Ω = {P = (w₁, … , w_K) | w_k = 0 or 1, k = 1, … , K.}. (1.1)

Let n be the number of total possible portfolios in set Ω under evaluation, n =||Ω|| = 2^K. It is assumed that the projects are neither synergistic nor interfering, and all portfolios are supportable since resource constraints are absent for a decision maker. If both projects were selected, the outputs produced would be the sum of their respective outputs, and so as the input resources used. The correspondence set of DMUs is:

Ω_D = {DMU_P = (y_1P, … , y_sP, x_1P, … , x_mP) | P∈Ω}, (1.2)

where y_rP = c_r1w₁ + … + c_rKw_K, r = 1, … , s, and x_iP = a_i1w₁ + … + a_iKw_K, i = 1, … , m.

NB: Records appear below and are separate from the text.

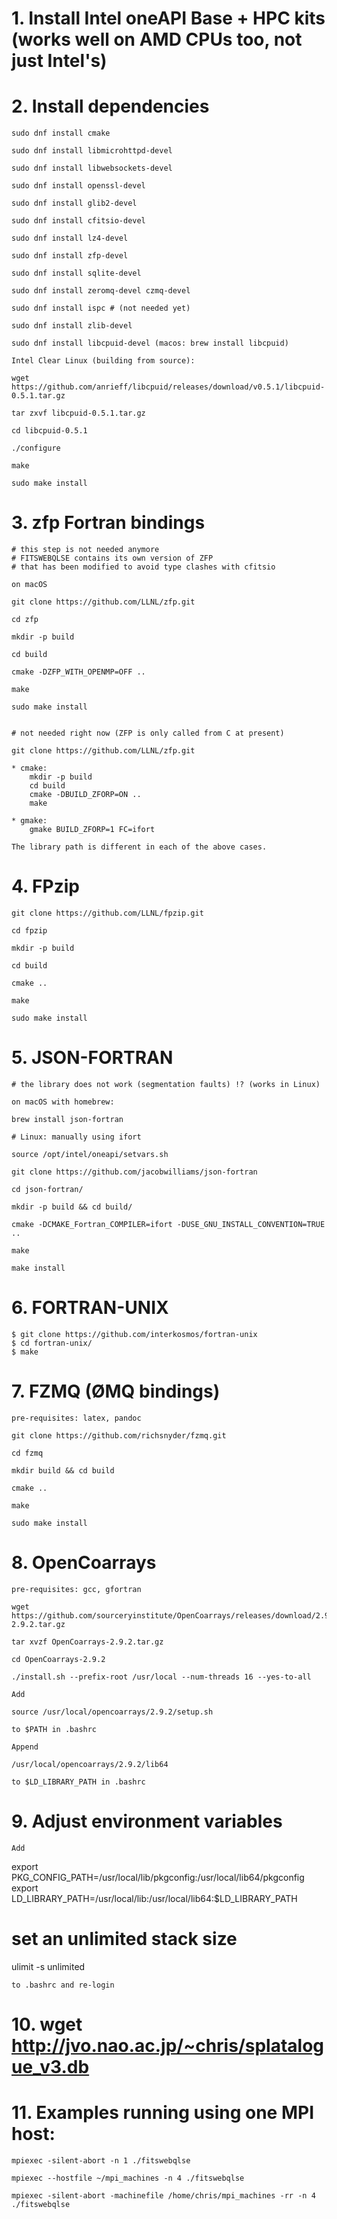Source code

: # 1. Install Intel oneAPI Base + HPC kits (works well on AMD CPUs too, not just Intel's)

# 2. Install dependencies

	sudo dnf install cmake

	sudo dnf install libmicrohttpd-devel

	sudo dnf install libwebsockets-devel

	sudo dnf install openssl-devel

	sudo dnf install glib2-devel

	sudo dnf install cfitsio-devel

	sudo dnf install lz4-devel

	sudo dnf install zfp-devel

	sudo dnf install sqlite-devel

	sudo dnf install zeromq-devel czmq-devel

	sudo dnf install ispc # (not needed yet)

	sudo dnf install zlib-devel

	sudo dnf install libcpuid-devel	(macos: brew install libcpuid)

	Intel Clear Linux (building from source):

	wget https://github.com/anrieff/libcpuid/releases/download/v0.5.1/libcpuid-0.5.1.tar.gz

	tar zxvf libcpuid-0.5.1.tar.gz

	cd libcpuid-0.5.1

	./configure

	make

	sudo make install

# 3. zfp Fortran bindings

	# this step is not needed anymore
	# FITSWEBQLSE contains its own version of ZFP
	# that has been modified to avoid type clashes with cfitsio

	on macOS
	
	git clone https://github.com/LLNL/zfp.git

	cd zfp

	mkdir -p build

	cd build

	cmake -DZFP_WITH_OPENMP=OFF ..

	make

	sudo make install


	# not needed right now (ZFP is only called from C at present)

	git clone https://github.com/LLNL/zfp.git

	* cmake:
		mkdir -p build
		cd build
		cmake -DBUILD_ZFORP=ON ..
		make

	* gmake:
		gmake BUILD_ZFORP=1 FC=ifort

	The library path is different in each of the above cases.

# 4. FPzip

	git clone https://github.com/LLNL/fpzip.git

	cd fpzip

	mkdir -p build

	cd build

	cmake ..

	make

	sudo make install

# 5. JSON-FORTRAN

	# the library does not work (segmentation faults) !? (works in Linux)

	on macOS with homebrew:

	brew install json-fortran

	# Linux: manually using ifort

	source /opt/intel/oneapi/setvars.sh

	git clone https://github.com/jacobwilliams/json-fortran

	cd json-fortran/

	mkdir -p build && cd build/

	cmake -DCMAKE_Fortran_COMPILER=ifort -DUSE_GNU_INSTALL_CONVENTION=TRUE ..

	make

	make install

# 6. FORTRAN-UNIX

	$ git clone https://github.com/interkosmos/fortran-unix
	$ cd fortran-unix/
	$ make

# 7. FZMQ (ØMQ bindings)

	pre-requisites: latex, pandoc

	git clone https://github.com/richsnyder/fzmq.git

	cd fzmq

	mkdir build && cd build

	cmake ..

	make

	sudo make install

# 8. OpenCoarrays

	pre-requisites: gcc, gfortran

	wget https://github.com/sourceryinstitute/OpenCoarrays/releases/download/2.9.2/OpenCoarrays-2.9.2.tar.gz

	tar xvzf OpenCoarrays-2.9.2.tar.gz

	cd OpenCoarrays-2.9.2

	./install.sh --prefix-root /usr/local --num-threads 16 --yes-to-all

	Add

	source /usr/local/opencoarrays/2.9.2/setup.sh

	to $PATH in .bashrc

	Append

	/usr/local/opencoarrays/2.9.2/lib64

	to $LD_LIBRARY_PATH in .bashrc

# 9. Adjust environment variables

	Add

export PKG_CONFIG_PATH=/usr/local/lib/pkgconfig:/usr/local/lib64/pkgconfig
export LD_LIBRARY_PATH=/usr/local/lib:/usr/local/lib64:$LD_LIBRARY_PATH

# set an unlimited stack size
ulimit -s unlimited

	to .bashrc and re-login

# 10. wget http://jvo.nao.ac.jp/~chris/splatalogue_v3.db

# 11. Examples running using one MPI host:

	mpiexec -silent-abort -n 1 ./fitswebqlse

	mpiexec --hostfile ~/mpi_machines -n 4 ./fitswebqlse

	mpiexec -silent-abort -machinefile /home/chris/mpi_machines -rr -n 4 ./fitswebqlse

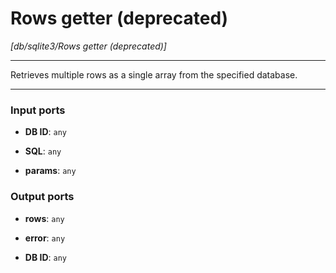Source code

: # Rows getter (deprecated)

_[db/sqlite3/Rows getter (deprecated)]_

---

Retrieves multiple rows as a single array from the specified database.<br>

---

### Input ports

* __DB ID__: ` any `


* __SQL__: ` any `


* __params__: ` any `

### Output ports

* __rows__: ` any `


* __error__: ` any `


* __DB ID__: ` any `

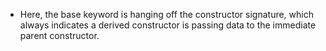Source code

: - Here, the base keyword is hanging off the constructor signature, which always indicates a derived constructor is passing data to the immediate parent constructor.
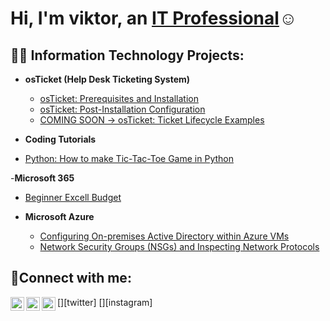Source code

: <h1>Hi, I'm viktor, an <a href="https://linkedin.com/in/viktor-grant-7146712a4">IT Professional</a>☺</h1>

<h2>👨‍💻 Information Technology Projects:</h2>

- <b>osTicket (Help Desk Ticketing System)</b>
  - [osTicket: Prerequisites and Installation](https://github.com/viktorgrant/osticket-prereqs)
  - [osTicket: Post-Installation Configuration](https://github.com/viktorgrant/post-install-config)
  - [COMING SOON -> osTicket: Ticket Lifecycle Examples](https://github.com/viktorgrant/ticket-lifecycle)

 - <b>Coding Tutorials </b>
  - [Python: How to make Tic-Tac-Toe Game in Python](https://github.com/viktorgrant/Tic-Tac-Toe-Tutorial)

-<b>Microsoft 365</b>
  - [Beginner Excell Budget](https://github.com/ViktorGrant/Microsoft-365-Excel-Tutorial-Building-a-Simple-Budget/blob/main/README.md)


- <b>Microsoft Azure</b>
  - [Configuring On-premises Active Directory within Azure VMs](https://github.com/joshmadakorcc/configure-ad)
  - [Network Security Groups (NSGs) and Inspecting Network Protocols](https://github.com/joshmadakorcc/azure-network-protocols)

<h2>🤳Connect with me:</h2>

[<img align="left" alt="Josh | Twitter" width="22px" src="https://cdn.jsdelivr.net/npm/simple-icons@v3/icons/twitter.svg" />][twitter]
[<img align="left" alt="Josh | LinkedIn" width="22px" src="https://cdn.jsdelivr.net/npm/simple-icons@v3/icons/linkedin.svg" />][linkedin]
[<img align="left" alt="Josh | Instagram" width="22px" src="https://cdn.jsdelivr.net/npm/simple-icons@v3/icons/instagram.svg" />][instagram]

[linkedin]: https://linkedin.com/in/viktor-grant-7146712a4
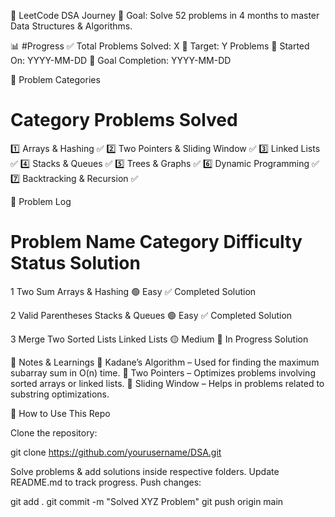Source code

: 🚀 LeetCode DSA Journey
📌 Goal: Solve 52 problems in 4 months to master Data Structures & Algorithms.

📊 #Progress
✅ Total Problems Solved: X
🎯 Target: Y Problems
📆 Started On: YYYY-MM-DD
🏁 Goal Completion: YYYY-MM-DD


📂 Problem Categories
#	Category	Problems Solved
1️⃣	Arrays & Hashing	✅ 
2️⃣	Two Pointers & Sliding Window	✅ 
3️⃣	Linked Lists	✅ 
4️⃣	Stacks & Queues	✅ 
5️⃣	Trees & Graphs	✅ 
6️⃣	Dynamic Programming	✅ 
7️⃣	Backtracking & Recursion	✅ 


📌 Problem Log
#	Problem Name	Category	Difficulty	Status	Solution
1	Two Sum	Arrays & Hashing	🟢 Easy	✅ Completed	Solution

2	Valid Parentheses	Stacks & Queues	🟢 Easy	✅ Completed	Solution

3	Merge Two Sorted Lists	Linked Lists	🟡 Medium	🔄 In Progress	Solution

📖 Notes & Learnings
📝 Kadane’s Algorithm – Used for finding the maximum subarray sum in O(n) time.
📝 Two Pointers – Optimizes problems involving sorted arrays or linked lists.
📝 Sliding Window – Helps in problems related to substring optimizations.

📌 How to Use This Repo

Clone the repository:

git clone https://github.com/yourusername/DSA.git

Solve problems & add solutions inside respective folders.
Update README.md to track progress.
Push changes:

git add .
git commit -m "Solved XYZ Problem"
git push origin main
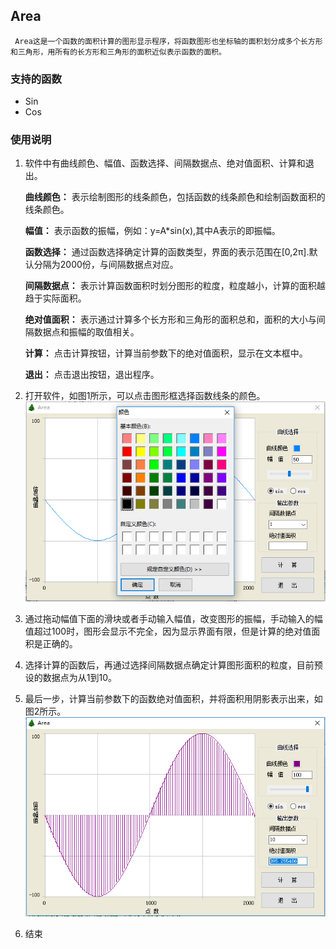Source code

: ## Area ##
	 Area这是一个函数的面积计算的图形显示程序，将函数图形也坐标轴的面积划分成多个长方形和三角形，用所有的长方形和三角形的面积近似表示函数的面积。 

### 支持的函数 ###
* Sin 
* Cos

### 使用说明 ###
1. 软件中有曲线颜色、幅值、函数选择、间隔数据点、绝对值面积、计算和退出。

	**曲线颜色：** 表示绘制图形的线条颜色，包括函数的线条颜色和绘制函数面积的线条颜色。

	**幅值：** 表示函数的振幅，例如：y=A*sin(x),其中A表示的即振幅。

	**函数选择：** 通过函数选择确定计算的函数类型，界面的表示范围在[0,2π].默认分隔为2000份，与间隔数据点对应。

	**间隔数据点：** 表示计算函数面积时划分图形的粒度，粒度越小，计算的面积越趋于实际面积。

	**绝对值面积：** 表示通过计算多个长方形和三角形的面积总和，面积的大小与间隔数据点和振幅的取值相关。

	**计算：** 点击计算按钮，计算当前参数下的绝对值面积，显示在文本框中。

	**退出：** 点击退出按钮，退出程序。

2. 打开软件，如图1所示，可以点击图形框选择函数线条的颜色。
	![图1](Area/res/2.png)

3. 通过拖动幅值下面的滑块或者手动输入幅值，改变图形的振幅，手动输入的幅值超过100时，图形会显示不完全，因为显示界面有限，但是计算的绝对值面积是正确的。
4. 选择计算的函数后，再通过选择间隔数据点确定计算图形面积的粒度，目前预设的数据点为从1到10。
5. 最后一步，计算当前参数下的函数绝对值面积，并将面积用阴影表示出来，如图2所示。
	![图2](Area/res/1.png)

6. 结束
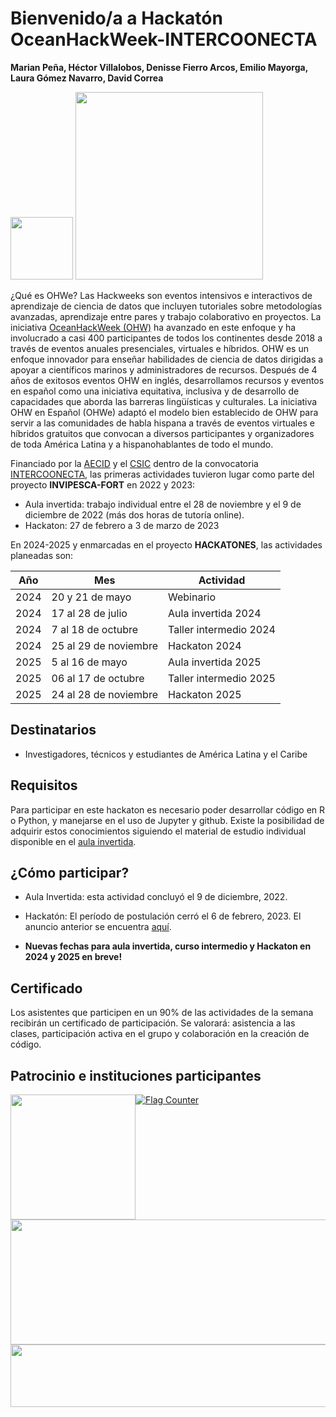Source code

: # Bienvenido/a a Hackatón OceanHackWeek-INTERCOONECTA

**Marian Peña, Héctor Villalobos, Denisse Fierro Arcos, Emilio Mayorga, Laura Gómez Navarro, David Correa** 
<p float="left">
<img src=https://github.com/Intercoonecta/Intercoonecta.github.io/assets/1233089/4483ff3f-fb5f-4fe5-a1a9-87a65cf07bc6 style="width:100px;"/>
<img src=https://github.com/Intercoonecta/Intercoonecta.github.io/assets/1233089/fd53140a-b0a5-43a4-b7ad-774d6c18faf7 style="width:300px;"/>
</p>


¿Qué es OHWe? Las Hackweeks son eventos intensivos e interactivos de aprendizaje de ciencia de datos que incluyen tutoriales sobre metodologías avanzadas, aprendizaje entre pares y trabajo colaborativo en proyectos. La iniciativa [OceanHackWeek (OHW)](https://oceanhackweek.org) ha avanzado en este enfoque y ha involucrado a casi 400 participantes de todos los continentes desde 2018 a través de eventos anuales presenciales, virtuales e híbridos. OHW es un enfoque innovador para enseñar habilidades de ciencia de datos dirigidas a apoyar a científicos marinos y administradores de recursos. Después de 4 años de exitosos eventos OHW en inglés, desarrollamos recursos y eventos en español como una iniciativa equitativa, inclusiva y de desarrollo de capacidades que aborda las barreras lingüísticas y culturales. La iniciativa OHW en Español (OHWe) adaptó el modelo bien establecido de OHW para servir a las comunidades de habla hispana a través de eventos virtuales e híbridos gratuitos que convocan a diversos participantes y organizadores de toda América Latina y a hispanohablantes de todo el mundo.

Financiado por la [AECID](https://aecid.es) y el [CSIC](https://www.csic.es/es) dentro de la convocatoria [INTERCOONECTA](https://intercoonecta.aecid.es), las primeras actividades tuvieron lugar como parte del proyecto **INVIPESCA-FORT** en 2022 y 2023:
- Aula invertida: trabajo individual entre el 28 de noviembre y el 9 de diciembre de 2022 (más dos horas de tutoría online).
- Hackaton: 27 de febrero a 3 de marzo de 2023

En 2024-2025 y enmarcadas en el proyecto **HACKATONES**, las actividades planeadas son:

  
| Año|     Mes |  Actividad| 
| ------|  --------------- | ------------------------| 
| 2024 |   20 y 21 de mayo    | Webinario| 
| 2024 |  17 al 28 de julio       |       Aula invertida 2024| 
| 2024 |  7 al 18 de octubre         |   Taller intermedio 2024| 
| 2024 | 25 al 29 de noviembre   |           Hackaton 2024| 
| 2025 |  5 al 16 de mayo    |    Aula invertida 2025| 
| 2025|   06 al 17 de octubre    |         Taller intermedio 2025| 
| 2025 |  24 al 28 de noviembre     |           Hackaton 2025| 




## Destinatarios

- Investigadores, técnicos y estudiantes de América Latina y el Caribe



## Requisitos

Para participar en este hackaton es necesario poder desarrollar código en R o Python, y manejarse en el uso de Jupyter y github. Existe la posibilidad de adquirir estos conocimientos siguiendo el material de estudio individual disponible en el [aula invertida](aulainvertida). 

## ¿Cómo participar?

- Aula Invertida: esta actividad concluyó el 9 de diciembre, 2022. 
- Hackatón: El período de postulación cerró el 6 de febrero, 2023. El anuncio anterior se encuentra [aquí](https://intercoonecta.aecid.es/programaci%C3%B3n-de-actividades/hackaton-en-ciencia-marina-en-espa-ol).

- **Nuevas fechas para aula invertida, curso intermedio y Hackaton en 2024 y 2025 en breve!**

## Certificado

Los asistentes que participen en un 90% de las actividades de la semana recibirán un certificado de participación. Se valorará: asistencia a las clases, participación activa en el grupo y colaboración en la creación de código.

## Patrocinio e instituciones participantes

<p>
<img     style="float: left;" src="https://user-images.githubusercontent.com/1233089/202459284-869a4fa1-3565-4a4d-8514-88d6b973fdce.png" width="200" height="200"> 
<img     style="float: left;" src="https://user-images.githubusercontent.com/1233089/195077108-5636a1c3-4de0-4df5-9118-9e9bb9beb1c9.png" width="600" height="200"> 

<img     style="float: right;" src="https://user-images.githubusercontent.com/1233089/196215480-6d175c9b-2291-4627-832f-56c76e9b5ff5.png" width="800" height="100">
</p>
<a href="https://info.flagcounter.com/2Ay8"><img src="https://s01.flagcounter.com/countxl/2Ay8/bg_DBFDFF/txt_000000/border_CCCCCC/columns_5/maxflags_90/viewers_0/labels_1/pageviews_1/flags_0/percent_0/" alt="Flag Counter" border="0"></a>
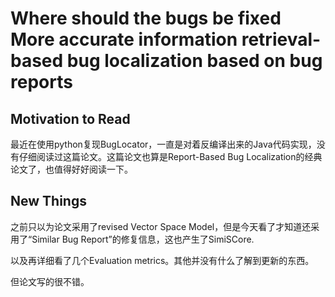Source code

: # Where should the bugs be fixed More accurate information retrieval-based bug localization based on bug reports

## Motivation to Read
最近在使用python复现BugLocator，一直是对着反编译出来的Java代码实现，没有仔细阅读过这篇论文。这篇论文也算是Report-Based Bug Localization的经典论文了，也值得好好阅读一下。

## New Things
之前只以为论文采用了revised Vector Space Model，但是今天看了才知道还采用了“Similar Bug Report”的修复信息，这也产生了SimiSCore.

以及再详细看了几个Evaluation metrics。其他并没有什么了解到更新的东西。

但论文写的很不错。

Then, the collective evaluation problem is modeled as following multiple objective binary integer linear programming (MOBILP):

Maximize y_rP = c_r1w₁ + … + c_rKw_K, r = 1, … , s. (M1)

Minimize x_iP = a_i1w₁ + … + a_iKw_K, i = 1, … , m.

Subject to P∈Ω.

For solving model (M1), some different methods are proposed in Keeney & Raiffa (1976) and Steuer (1986). Difficulties arise due to disagreement between various interested parties concerning its form and detail. Instead of considering optimization of the criteria, a DEA-based approach circumvents these difficulties by allowing each portfolio to evaluate itself relative to all portfolios under consideration. DEA is intended to identify efficient portfolios, to characterize inefficient portfolios, and to assess from where inefficiencies arise.

However, DEA methodology is computationally intensive, requiring the solution of n mathematical programs when analyzing a data set that comprises n DMUs. As discussed in Ali (1990; 1992; 1994), identification of efficient and inefficient DMUs without solving a DEA program is very useful in streamlining the solution of DEA computations. In this study, we present mathematical properties to characterize the inherent relationships between

efficiency of portfolios and data of projects. By using the output-input ratio of individual project, efficient and inefficient portfolios are identified prior to the DEA program. The frontier of the pre-identified efficient portfolios is developed as a filter and is used to characterize inefficient portfolios from the class of candidate efficiencies. Inefficiency of portfolios is identified with portfolios that lie within the DEA frontier. The case-based computer systems use linear programming (LP) with a small problem size to rapidly identify a large number of inefficient portfolios. Then, the remaining portfolios are evaluated by using DEA programs to identify efficient units and measure the stability of each efficient unit to rank all efficient units for the decision aim.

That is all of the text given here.